Quale sarà il futuro dei Testi Unici e del codice?
Il terzo riguarda il futuro dei testi unici e del codice, quando a esso si giungerà. Si è già detto, ma è perfino banale osservarlo, che la legislazione tributaria è in continuo movimento, sicché le soluzioni individuate potrebbero diventare meno utili di quel che parrebbe a prima vista se non si rallenta, se non si frena. Il che, tuttavia, può accadere solamente se prevalesse tesi opposta a quella, oggi maggioritaria, secondo la quale il prelievo fiscale si giustificherebbe in via prioritaria per le sue finalità extrafiscali, dovendo considerarsi l’intervento statale non tanto finalizzato a procurare risorse a coperture delle spese, ma piuttosto, come notava, ponendosi criticamente, Dario Stevanato in un suo libro sulla giustificazione sociale dell’imposta di qualche anno fa, per “attuare un diretto trasferimento di mezzi finanziari, intermediato da pubblici poteri, tra individui e classi sociali”.

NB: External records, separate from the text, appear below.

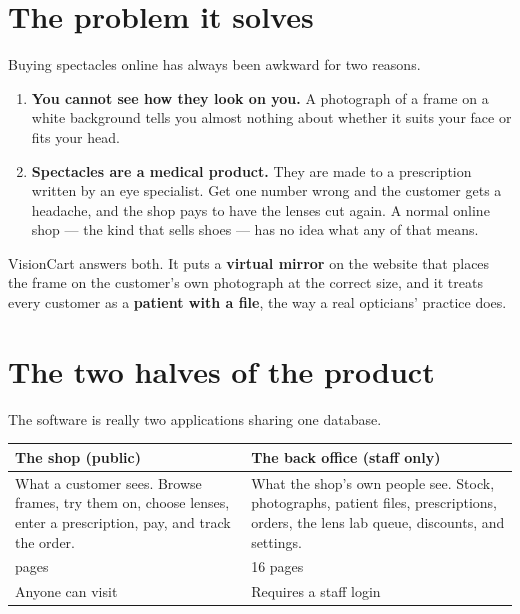\documentclass[11pt,a4paper]{report}
\begin{document}
\section{The problem it solves}

Buying spectacles online has always been awkward for two reasons.

\begin{enumerate}
  \item \textbf{You cannot see how they look on you.} A photograph of a
        frame on a white background tells you almost nothing about whether it
        suits your face or fits your head.
  \item \textbf{Spectacles are a medical product.} They are made to a
        prescription written by an eye specialist. Get one number wrong and
        the customer gets a headache, and the shop pays to have the lenses cut
        again. A normal online shop --- the kind that sells shoes --- has no
        idea what any of that means.
\end{enumerate}

VisionCart answers both. It puts a \textbf{virtual mirror} on the website that
places the frame on the customer's own photograph at the correct size, and it
treats every customer as a \textbf{patient with a file}, the way a real
opticians' practice does.

\section{The two halves of the product}

The software is really two applications sharing one database.

\begin{center}
\begin{tabular}{@{}p{}p{}@{}}
\toprule
\textbf{The shop (public)} & \textbf{The back office (staff only)}\\
\midrule
What a customer sees. Browse frames, try them on, choose lenses, enter a
prescription, pay, and track the order.
&
What the shop's own people see. Stock, photographs, patient files,
prescriptions, orders, the lens lab queue, discounts, and settings.\\
\addlinespace
13 pages & 16 pages\\
Anyone can visit & Requires a staff login\\
\bottomrule
\end{tabular}
\end{center}
\end{document}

In altre parole, la codificazione è un seme d’oro solo se si attribuisce al diritto tributario la funzione che gli spetta, che dovrebbe essere principalmente quella di consentire allo Stato e agli altri enti territoriali di finanziare le loro spese; se, invece, si considera, per dirla con Franco Gallo, il tributo come lo strumento più duttile a fini redistributivi, la nostra materia finisce per assumere spiccati connotati promozionali, trasformandosi in una sorta di diritto delle agevolazioni, che, in quanto tale, necessita di essere continuamente rivisto, riscritto, limato per disciplinare tutti i casi che meritino l’attenzione del legislatore redistributore.
In un siffatto contesto, il Testo Unico/codice si rivelerebbe un argine del tutto inadeguato alla proliferazione normativa che, fatalmente, farebbe ripartire quel circolo vizioso che la codificazione ha l’obiettivo di interrompere.